__DATA EXTRACT__:
==================================================

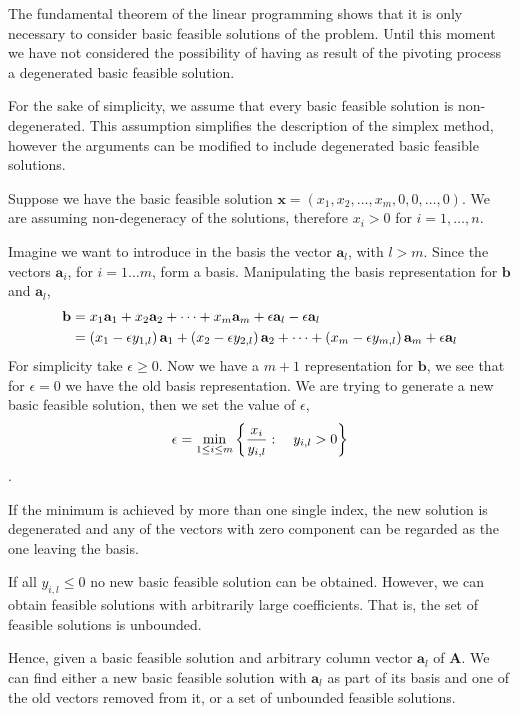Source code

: The fundamental theorem of the linear programming shows that it is only necessary to consider basic feasible solutions of the problem. Until this moment we have not considered the possibility of having as result of the pivoting process a degenerated basic feasible solution. 

For the sake of simplicity, we assume that every basic feasible solution is non-degenerated. This assumption simplifies the description of the simplex method, however the arguments can be modified to include degenerated basic feasible solutions.

Suppose we have the basic feasible solution $\mathbf{x}=\left(x_1, x_2, \dots, x_m, 0,0, \dots, 0\right)$. We are assuming non-degeneracy of the solutions, therefore $x_i>0$ for $i=1,\dots, n$. 

Imagine we want to introduce in the basis the vector $\mathbf{a}_l$, with $l>m$. Since the vectors $\mathbf{a}_i$, for $i=1\dots m$, form a basis. Manipulating the basis representation for $\mathbf{b}$ and $\mathbf{a}_l$, 
\begin{align*}
	\mathbf{b}&=x_1\mathbf{a}_1+x_2\mathbf{a}_2+\dots+x_m\mathbf{a}_m + \epsilon \mathbf{a}_l - \epsilon\mathbf{a}_l\\
	&=\left( x_1-\epsilon y_{1,l} \right)\mathbf{a}_1+\left( x_2-\epsilon y_{2, l} \right)\mathbf{a}_2+\dots+\left( x_m-\epsilon y_{m, l} \right)\mathbf{a}_m +\epsilon \mathbf{a}_l
\end{align*} 
For simplicity take $\epsilon \geq 0$. Now we have a $m+1$ representation for $\mathbf{b}$, we see that for $\epsilon=0$ we have the old basis representation. We are trying to generate a new basic feasible solution, then we set the value of $\epsilon$, \begin{equation*}
	\epsilon=\min_{1\leq i\leq m}\left\lbrace \frac{x_i}{y_{i,l}}: \quad y_{i,l}>0 \right\rbrace
\end{equation*}.

If the minimum is achieved by more than one single index, the new solution is degenerated and any of the vectors with zero component can be regarded as the one leaving the basis.

If all $y_{i,l}\leq 0$ no new basic feasible solution can be obtained. However, we can obtain feasible solutions with arbitrarily large coefficients. That is, the set of feasible solutions is unbounded.  

Hence, given a basic feasible solution and arbitrary column vector $\mathbf{a}_l$ of $\mathbf{A}$. We can find either a new basic feasible solution with $\mathbf{a}_l$ as part of its basis and one of the old vectors removed from it, or a set of unbounded feasible solutions.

==================================================

__GOAL OF THE EXERCISE__:
Leave out all pictures, then copy the remaining material exactly.

__ANSWER BOX__:
Source code

: The fundamental theorem of the linear programming shows that it is only necessary to consider basic feasible solutions of the problem. Until this moment we have not considered the possibility of having as result of the pivoting process a degenerated basic feasible solution. 

For the sake of simplicity, we assume that every basic feasible solution is non-degenerated. This assumption simplifies the description of the simplex method, however the arguments can be modified to include degenerated basic feasible solutions.

Suppose we have the basic feasible solution $\mathbf{x}=\left(x_1, x_2, \dots, x_m, 0,0, \dots, 0\right)$. We are assuming non-degeneracy of the solutions, therefore $x_i>0$ for $i=1,\dots, n$. 

Imagine we want to introduce in the basis the vector $\mathbf{a}_l$, with $l>m$. Since the vectors $\mathbf{a}_i$, for $i=1\dots m$, form a basis. Manipulating the basis representation for $\mathbf{b}$ and $\mathbf{a}_l$, 
\begin{align*}
	\mathbf{b}&=x_1\mathbf{a}_1+x_2\mathbf{a}_2+\dots+x_m\mathbf{a}_m + \epsilon \mathbf{a}_l - \epsilon\mathbf{a}_l\\
	&=\left( x_1-\epsilon y_{1,l} \right)\mathbf{a}_1+\left( x_2-\epsilon y_{2, l} \right)\mathbf{a}_2+\dots+\left( x_m-\epsilon y_{m, l} \right)\mathbf{a}_m +\epsilon \mathbf{a}_l
\end{align*} 
For simplicity take $\epsilon \geq 0$. Now we have a $m+1$ representation for $\mathbf{b}$, we see that for $\epsilon=0$ we have the old basis representation. We are trying to generate a new basic feasible solution, then we set the value of $\epsilon$, \begin{equation*}
	\epsilon=\min_{1\leq i\leq m}\left\lbrace \frac{x_i}{y_{i,l}}: \quad y_{i,l}>0 \right\rbrace
\end{equation*}.

If the minimum is achieved by more than one single index, the new solution is degenerated and any of the vectors with zero component can be regarded as the one leaving the basis.

If all $y_{i,l}\leq 0$ no new basic feasible solution can be obtained. However, we can obtain feasible solutions with arbitrarily large coefficients. That is, the set of feasible solutions is unbounded.  

Hence, given a basic feasible solution and arbitrary column vector $\mathbf{a}_l$ of $\mathbf{A}$. We can find either a new basic feasible solution with $\mathbf{a}_l$ as part of its basis and one of the old vectors removed from it, or a set of unbounded feasible solutions.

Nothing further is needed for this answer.